▶ **Task goal**:
From the first line down to the one containing "However, Shannon's entropy", reproduce the entries below exactly and leave out the pictures.

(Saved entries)

---*---

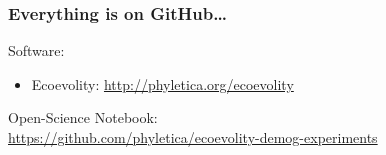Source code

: \begin{frame}
    \frametitle{Everything is on GitHub\ldots}
    Software:\\
    \begin{itemize}
        \item Ecoevolity: \url{http://phyletica.org/ecoevolity}
    \end{itemize}

    \medskip
    Open-Science Notebook:\\

    \url{https://github.com/phyletica/ecoevolity-demog-experiments}
\end{frame}

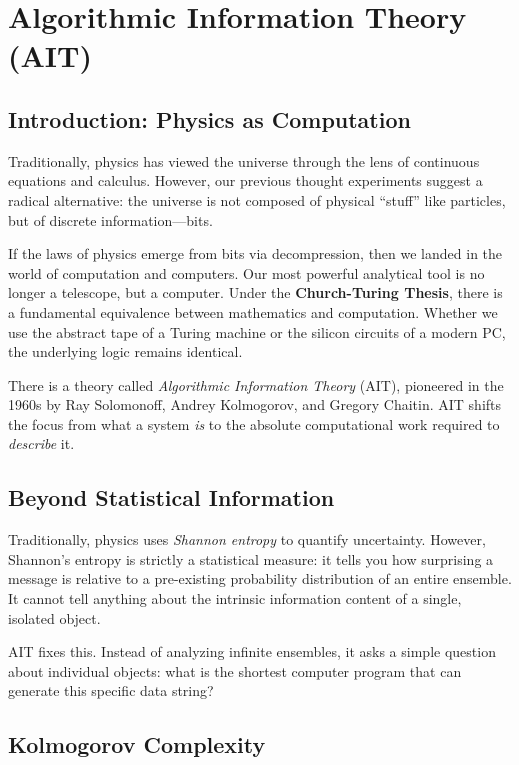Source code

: \chapter{Algorithmic Information Theory (AIT)}
\label{chap:ait}

\section{Introduction: Physics as Computation}

Traditionally, physics has viewed the universe through the lens of continuous equations and calculus.
However, our previous thought experiments suggest a radical alternative: the universe is not composed of physical ``stuff'' like particles, but of discrete information—bits. 

If the laws of physics emerge from bits via decompression, then we landed in the world of computation and computers.
Our most powerful analytical tool is no longer a telescope, but a computer.
Under the \textbf{Church-Turing Thesis}, there is a fundamental equivalence between mathematics and computation.
Whether we use the abstract tape of a Turing machine or the silicon circuits of a modern PC, the underlying logic remains identical.

There is a theory called \emph{Algorithmic Information Theory} (AIT), pioneered in the 1960s by Ray Solomonoff, Andrey Kolmogorov, and Gregory Chaitin.
AIT shifts the focus from what a system \emph{is} to the absolute computational work required to \emph{describe} it. 

\section{Beyond Statistical Information}

Traditionally, physics uses \emph{Shannon entropy} to quantify uncertainty.
However, Shannon's entropy is strictly a statistical measure: it tells you how surprising a message is relative to a pre-existing probability distribution of an entire ensemble.
It cannot tell anything about the intrinsic information content of a single, isolated object.

AIT fixes this.
Instead of analyzing infinite ensembles, it asks a simple question about individual objects: what is the shortest computer program that can generate this specific data string?


\section{Kolmogorov Complexity}

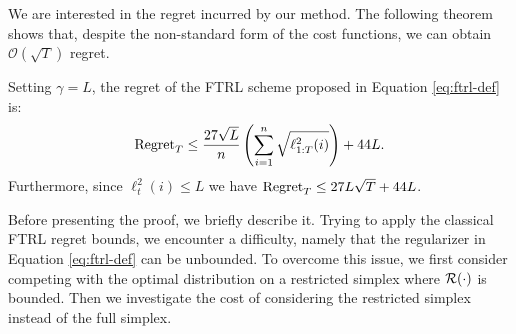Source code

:      
     We are interested in the regret incurred by our method. The following theorem  shows that, despite the non-standard form of the cost functions,  we can obtain $\mathcal{O}(\sqrt{T})$ regret. 
     \begin{theorem}\label{thm:full-info-main} Setting $\gamma=L$, the regret of the FTRL scheme proposed in Equation \eqref{eq:ftrl-def} is: 
\begin{equation*}
\text{Regret}_T \leq \frac{27\sqrt{L}}{n}\left(\sum_{i=1}^n \sqrt{ \ell_{1:T}^2(i) }  \right) +44L.
\end{equation*}
Furthermore, since $\ell^2_t(i) \leq L$ we have
$\text{Regret}_T \leq 27L\sqrt{T} +44L$.
\end{theorem}

    Before presenting the proof, we briefly describe it. Trying to apply the classical FTRL regret bounds, we encounter a difficulty, namely that the regularizer in Equation \eqref{eq:ftrl-def} can be unbounded. To overcome this issue, we first consider competing with the optimal distribution on a restricted simplex  where $\mathcal{R}(\cdot)$ is bounded. Then we investigate  the cost of considering  the restricted simplex instead of the full simplex. 
 
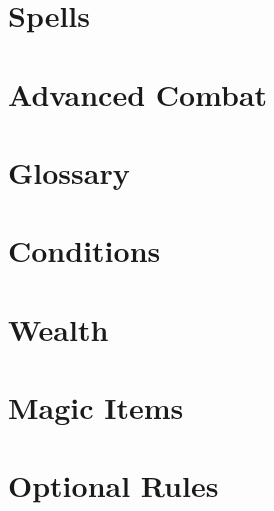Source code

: \documentclass[twocolumn,oneside,letterpaper]{book}
\begin{document}
\chapter{Spells}





\chapter{Advanced Combat}


\normalsize
\setlength\parindent{1em}
\appendix

\chapter{Glossary}\label{Glossary}


\chapter{Conditions}\label{Conditions}


\chapter{Wealth}


\chapter{Magic Items}



\chapter{Optional Rules}

\end{document}
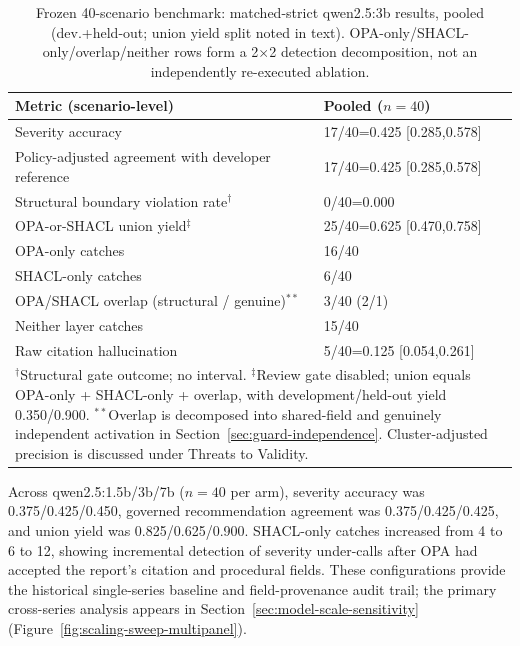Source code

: \documentclass[journal,twoside,web]{ieeecolor}
\newif\ifscalingtable \scalingtablefalse
\newif\ifscalingplot  \scalingplotfalse
\begin{document}
\begin{table}[t]
\centering
\caption{Frozen 40-scenario benchmark: matched-strict qwen2.5:3b results, pooled (dev.+held-out; union yield split noted in text). OPA-only/SHACL-only/overlap/neither rows form a 2$\times$2 detection decomposition, not an independently re-executed ablation.}
\label{tab:independent-scenario-level}
\scriptsize
\setlength{\tabcolsep}{2.0pt}
\begin{tabular}{p{}p{}}
\hline
\textbf{Metric (scenario-level)} & \textbf{Pooled ($n=40$)} \\
\hline
Severity accuracy & 17/40=0.425 [0.285,0.578] \\
Policy-adjusted agreement with developer reference & 17/40=0.425 [0.285,0.578] \\
Structural boundary violation rate$^\dagger$ & 0/40=0.000 \\
OPA-or-SHACL union yield$^\ddagger$ & 25/40=0.625 [0.470,0.758] \\
OPA-only catches & 16/40 \\
SHACL-only catches & 6/40 \\
OPA/SHACL overlap (structural / genuine)$^{**}$ & 3/40 (2/1) \\
Neither layer catches & 15/40 \\
Raw citation hallucination & 5/40=0.125 [0.054,0.261] \\
\hline
\multicolumn{2}{p{0.94\columnwidth}}{\scriptsize $^\dagger$Structural gate outcome; no interval. $^\ddagger$Review gate disabled; union equals OPA-only + SHACL-only + overlap, with development/held-out yield 0.350/0.900. $^{**}$Overlap is decomposed into shared-field and genuinely independent activation in Section~\ref{sec:guard-independence}. Cluster-adjusted precision is discussed under Threats to Validity.} \\
\end{tabular}
\end{table}

Across qwen2.5:1.5b/3b/7b ($n=40$ per arm), severity accuracy was 0.375/0.425/0.450, governed recommendation agreement was 0.375/0.425/0.425, and union yield was 0.825/0.625/0.900. SHACL-only catches increased from 4 to 6 to 12, showing incremental detection of severity under-calls after OPA had accepted the report's citation and procedural fields. These configurations provide the historical single-series baseline and field-provenance audit trail; the primary cross-series analysis appears in Section~\ref{sec:model-scale-sensitivity}\ifscalingtable{} (Table~\ref{tab:scaling-sweep})\fi\ifscalingplot{} (Figure~\ref{fig:scaling-sweep-multipanel})\fi.
\end{document}
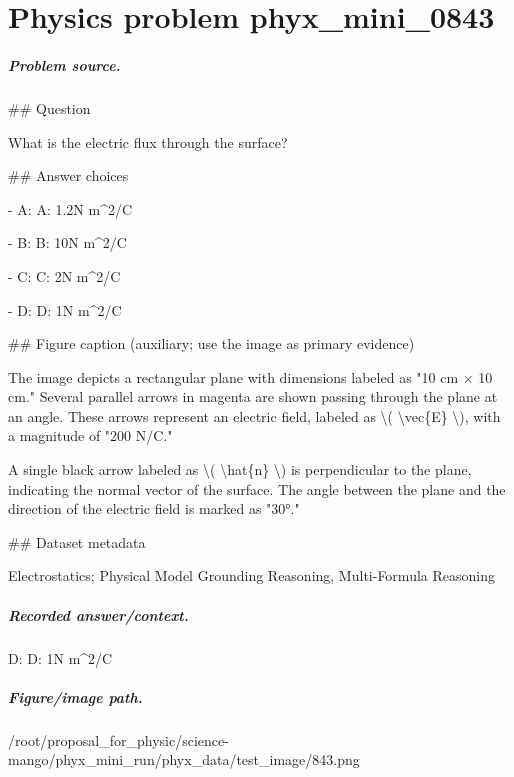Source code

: 
\chapter{Physics problem phyx\_mini\_0843}
\label{ch:PhyXMiniProblems_problem_phyx_mini_0843}

\paragraph{Problem source.}
\#\# Question

What is the electric flux through the surface?

\#\# Answer choices

- A: A: 1.2N m\textasciicircum{}2/C

- B: B: 10N m\textasciicircum{}2/C

- C: C: 2N m\textasciicircum{}2/C

- D: D: 1N m\textasciicircum{}2/C

\#\# Figure caption (auxiliary; use the image as primary evidence)

The image depicts a rectangular plane with dimensions labeled as "10 cm × 10 cm." Several parallel arrows in magenta are shown passing through the plane at an angle. These arrows represent an electric field, labeled as \textbackslash{}( \textbackslash{}vec\{E\} \textbackslash{}), with a magnitude of "200 N/C."

A single black arrow labeled as \textbackslash{}( \textbackslash{}hat\{n\} \textbackslash{}) is perpendicular to the plane, indicating the normal vector of the surface. The angle between the plane and the direction of the electric field is marked as "30°."

\#\# Dataset metadata

Electrostatics; Physical Model Grounding Reasoning, Multi-Formula Reasoning

\paragraph{Recorded answer/context.}
D: D: 1N m\textasciicircum{}2/C

\paragraph{Figure/image path.}
/root/proposal\_for\_physic/science-mango/phyx\_mini\_run/phyx\_data/test\_image/843.png

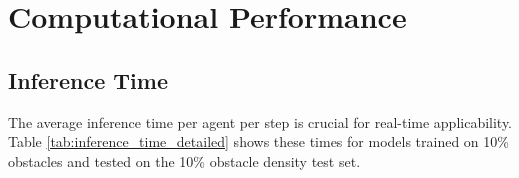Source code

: \section{Computational Performance}
\label{sec:comp_perf_detailed}

\subsection{Inference Time}
\label{subsec:inference_time_detailed}
The average inference time per agent per step is crucial for real-time applicability. Table \ref{tab:inference_time_detailed} shows these times for models trained on 10\% obstacles and tested on the 10\% obstacle density test set.

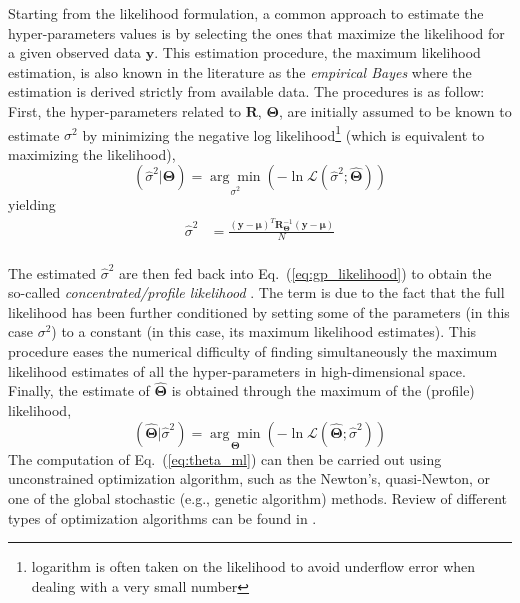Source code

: Starting from the likelihood formulation, a common approach to estimate the hyper-parameters values is by selecting the ones that maximize the likelihood for a given observed data $\mathbf{y}$.
This estimation procedure, the maximum likelihood estimation, is also known in the literature as the \emph{empirical Bayes} \cite{Koehler1996} where the estimation is derived strictly from available data.
The procedures is as follow:
First, the hyper-parameters related to $\mathbf{R}$, $\boldsymbol{\Theta}$, are initially assumed to be known to estimate $\sigma^2$ by minimizing the negative log likelihood\footnote{logarithm is often taken on the likelihood to avoid underflow error when dealing with a very small number} (which is equivalent to maximizing the likelihood),
\begin{equation}
	\left(\hat{\sigma}^2 | \boldsymbol{\Theta}\right) = \underset{\sigma^2}{\arg\min} \left(- \ln \mathcal{L} (\hat{\sigma}^2 ; \hat{\boldsymbol{\Theta}})\right)
\label{eq:concentrated_likelihood_1}
\end{equation} 
yielding
\begin{equation}
	\begin{split}
		\hat{\sigma}^2           & = \frac{(\mathbf{y} - \boldsymbol{\mu})^T \mathbf{R}_{\boldsymbol{\Theta}}^{-1} (\mathbf{y} - \boldsymbol{\mu})}{N}\\
	\end{split}
\label{eq:sigma_ml}
\end{equation}

The estimated $\hat{\sigma}^2$ are then fed back into Eq.~(\ref{eq:gp_likelihood}) to obtain the so-called \emph{concentrated/profile likelihood} \cite{Cole2013,Kreutz2013}.
The term is due to the fact that the full likelihood has been further conditioned by setting some of the parameters 
(in this case $\sigma^2$) to a constant (in this case, its maximum likelihood estimates).
This procedure eases the numerical difficulty of finding simultaneously the maximum likelihood estimates of all the hyper-parameters in high-dimensional space.
Finally, the estimate of $\hat{\boldsymbol{\Theta}}$ is obtained through the maximum of the (profile) likelihood,
\begin{equation}
	\left(\hat{\boldsymbol{\Theta}} | \hat{\sigma}^2\right) = \underset{\boldsymbol{\Theta}}{\arg\min} \left(- \ln \mathcal{L} (\hat{\boldsymbol{\Theta}};\hat{\sigma}^2)\right)
	\label{eq:theta_ml}
\end{equation}
The computation of Eq.~(\ref{eq:theta_ml}) can then be carried out using unconstrained optimization algorithm, 
such as the Newton's, quasi-Newton, or one of the global stochastic (e.g., genetic algorithm) methods.
Review of different types of optimization algorithms can be found in \cite{Venter2010}.

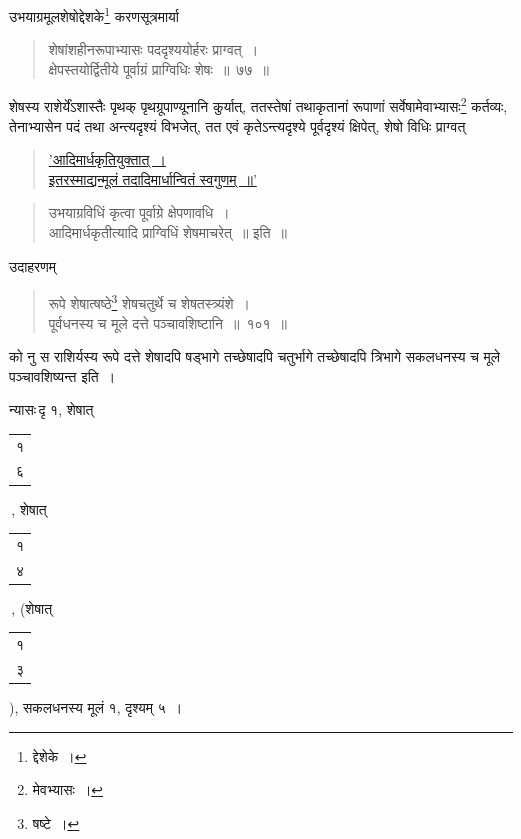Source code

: \documentclass[10pt, openany]{book}
\begin{document}
{\newpage

{उभयाग्रमूलशेषोद्देशके\renewcommand{\thefootnote}{\s १}\footnote{\s *द्देशेके~।}  करणसूत्रमार्या\textemdash}

 \label{77}
\begin{quote}
{\bs शेषांशहीनरूपाभ्यासः पददृश्ययोर्हरः प्राग्वत्~। \\
 क्षेपस्तयोर्द्वितीये पूर्वाग्रं प्राग्विधिः शेषः~॥~७७~॥}\end{quote}

{शेषस्य राशेर्येंऽशास्तैः पृथक् पृथग्रूपाण्यूनानि कुर्यात्, ततस्तेषां
तथाकृतानां रूपाणां}
{सर्वेषामेवाभ्यासः\renewcommand{\thefootnote}{\s २}\footnote{\s *मेवभ्यासः~।} कर्तव्यः, तेनाभ्यासेन पदं तथा अन्त्यदृश्यं
विभजेत्, तत एवं कृतेऽन्त्यदृश्ये}
{पूर्वदृश्यं क्षिपेत्, शेषो विधिः प्राग्वत्\textendash}

\begin{quote}
\hspace{25mm} \hyperref[76]{'आदिमार्धकृतियुक्तात्~। \\
इतरस्माद्यन्मूलं तदादिमार्धान्वितं स्वगुणम्~॥'}
\end{quote}


\begin{quote}
{\qt उभयाग्रविधिं कृत्वा पूर्वाग्रे क्षेपणावधि~। \\
 आदिमार्धकृतीत्यादि प्राग्विधिं शेषमाचरेत्~॥} इति~॥
\end{quote}

{उदाहरणम्\textemdash}

\begin{quote}
{\eg रूपे शेषात्षष्ठे\renewcommand{\thefootnote}{\s ४}\footnote{\s *षष्टे~।} शेषचतुर्थे च शेषतस्त्र्यंशे~। \\
 पूर्वधनस्य च मूले दत्ते पञ्चावशिष्टानि~॥~१०१~॥}
\end{quote}

{को नु स राशिर्यस्य रूपे दत्ते शेषादपि षड्भागे तच्छेषादपि चतुर्भागे
तच्छेषादपि}
{त्रिभागे सकलधनस्य च मूले पञ्चावशिष्यन्त इति~।}
\vspace{3mm}

{न्यासः\textendash \,दृ १, शेषात् \begin{tabular}{|r|}
१\\
६\\
\hline
\end{tabular}\,, शेषात् \begin{tabular}{|r|}
१ \\ 
४\\ \hline 
\end{tabular}\,, \bigg(शेषात् \begin{tabular}{r}
१ \\
३
\end{tabular}\bigg), सकलधनस्य मूलं १,
दृश्यम् ५~। 
\vspace{3mm}

}}
\end{document}
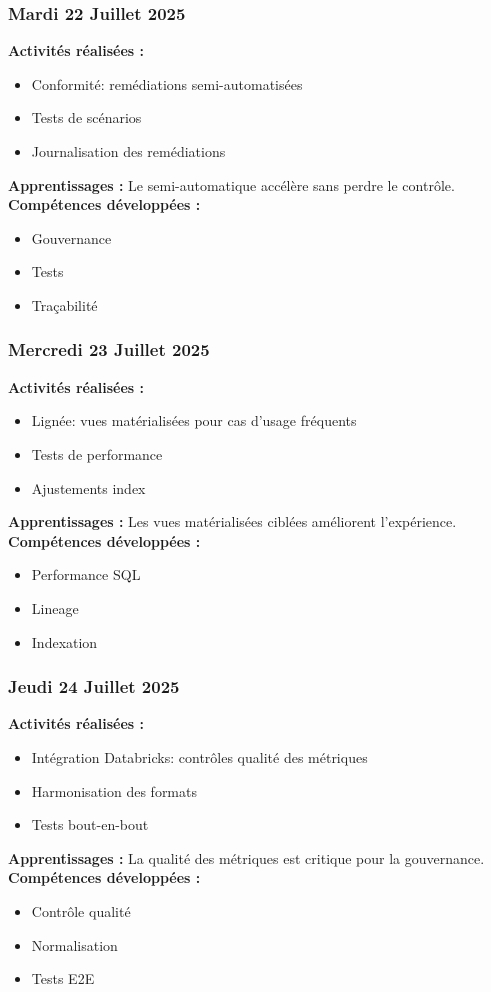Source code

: \documentclass[12pt,a4paper]{article}
\begin{document}
\subsubsection{Mardi 22 Juillet 2025}
\textbf{Activités réalisées :}
\begin{itemize}
    \item Conformité: remédiations semi-automatisées
    \item Tests de scénarios
    \item Journalisation des remédiations
\end{itemize}
\textbf{Apprentissages :} Le semi-automatique accélère sans perdre le contrôle.
\textbf{Compétences développées :}
\begin{itemize}
    \item Gouvernance
    \item Tests
    \item Traçabilité
\end{itemize}

\subsubsection{Mercredi 23 Juillet 2025}
\textbf{Activités réalisées :}
\begin{itemize}
    \item Lignée: vues matérialisées pour cas d'usage fréquents
    \item Tests de performance
    \item Ajustements index
\end{itemize}
\textbf{Apprentissages :} Les vues matérialisées ciblées améliorent l'expérience.
\textbf{Compétences développées :}
\begin{itemize}
    \item Performance SQL
    \item Lineage
    \item Indexation
\end{itemize}

\subsubsection{Jeudi 24 Juillet 2025}
\textbf{Activités réalisées :}
\begin{itemize}
    \item Intégration Databricks: contrôles qualité des métriques
    \item Harmonisation des formats
    \item Tests bout-en-bout
\end{itemize}
\textbf{Apprentissages :} La qualité des métriques est critique pour la gouvernance.
\textbf{Compétences développées :}
\begin{itemize}
    \item Contrôle qualité
    \item Normalisation
    \item Tests E2E
\end{itemize}
\end{document}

---*---

▶ **Task solution**:
Source code

: \begin{frame}
    \frametitle{Everything is on GitHub\ldots}
    Software:\\
    \begin{itemize}
        \item Ecoevolity: \url{http://phyletica.org/ecoevolity}
    \end{itemize}

    \medskip
    Open-Science Notebook:\\

    \url{https://github.com/phyletica/ecoevolity-demog-experiments}
\end{frame}

Source code

: \chapter{Algorithmic Information Theory (AIT)}
\label{chap:ait}

\section{Introduction: Physics as Computation}

Traditionally, physics has viewed the universe through the lens of continuous equations and calculus.
However, our previous thought experiments suggest a radical alternative: the universe is not composed of physical ``stuff'' like particles, but of discrete information—bits. 

If the laws of physics emerge from bits via decompression, then we landed in the world of computation and computers.
Our most powerful analytical tool is no longer a telescope, but a computer.
Under the \textbf{Church-Turing Thesis}, there is a fundamental equivalence between mathematics and computation.
Whether we use the abstract tape of a Turing machine or the silicon circuits of a modern PC, the underlying logic remains identical.

There is a theory called \emph{Algorithmic Information Theory} (AIT), pioneered in the 1960s by Ray Solomonoff, Andrey Kolmogorov, and Gregory Chaitin.
AIT shifts the focus from what a system \emph{is} to the absolute computational work required to \emph{describe} it. 

\section{Beyond Statistical Information}

Traditionally, physics uses \emph{Shannon entropy} to quantify uncertainty.
However, Shannon's entropy is strictly a statistical measure: it tells you how surprising a message is relative to a pre-existing probability distribution of an entire ensemble.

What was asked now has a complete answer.